PROBLEM TO SOLVE> Scan the material below and copy every line holding the word "greater".

BEGIN PROVIDED DATA

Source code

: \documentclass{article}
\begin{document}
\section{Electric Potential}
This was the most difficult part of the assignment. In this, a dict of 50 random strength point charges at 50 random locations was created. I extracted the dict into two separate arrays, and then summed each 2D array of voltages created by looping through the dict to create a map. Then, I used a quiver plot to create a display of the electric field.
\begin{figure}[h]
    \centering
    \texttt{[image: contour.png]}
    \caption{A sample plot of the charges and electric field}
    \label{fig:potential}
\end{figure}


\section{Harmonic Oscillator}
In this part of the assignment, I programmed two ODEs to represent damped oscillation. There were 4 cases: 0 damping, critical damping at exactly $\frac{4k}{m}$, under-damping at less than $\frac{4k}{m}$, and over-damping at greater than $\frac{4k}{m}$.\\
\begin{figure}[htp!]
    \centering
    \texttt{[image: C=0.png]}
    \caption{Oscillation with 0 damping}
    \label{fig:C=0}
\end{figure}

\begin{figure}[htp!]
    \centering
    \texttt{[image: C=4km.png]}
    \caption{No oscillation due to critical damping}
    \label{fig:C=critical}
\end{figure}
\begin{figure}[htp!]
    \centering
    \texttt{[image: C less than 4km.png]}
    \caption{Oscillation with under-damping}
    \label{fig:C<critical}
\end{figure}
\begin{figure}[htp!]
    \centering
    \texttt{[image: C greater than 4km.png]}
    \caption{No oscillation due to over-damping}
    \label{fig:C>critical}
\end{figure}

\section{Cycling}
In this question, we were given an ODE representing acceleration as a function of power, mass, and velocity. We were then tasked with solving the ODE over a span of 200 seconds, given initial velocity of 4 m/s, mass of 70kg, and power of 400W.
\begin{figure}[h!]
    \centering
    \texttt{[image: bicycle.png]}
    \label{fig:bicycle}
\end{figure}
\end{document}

END PROVIDED DATA

RESPONSE>
In this part of the assignment, I programmed two ODEs to represent damped oscillation. There were 4 cases: 0 damping, critical damping at exactly $\frac{4k}{m}$, under-damping at less than $\frac{4k}{m}$, and over-damping at greater than $\frac{4k}{m}$.\\
    \texttt{[image: C greater than 4km.png]}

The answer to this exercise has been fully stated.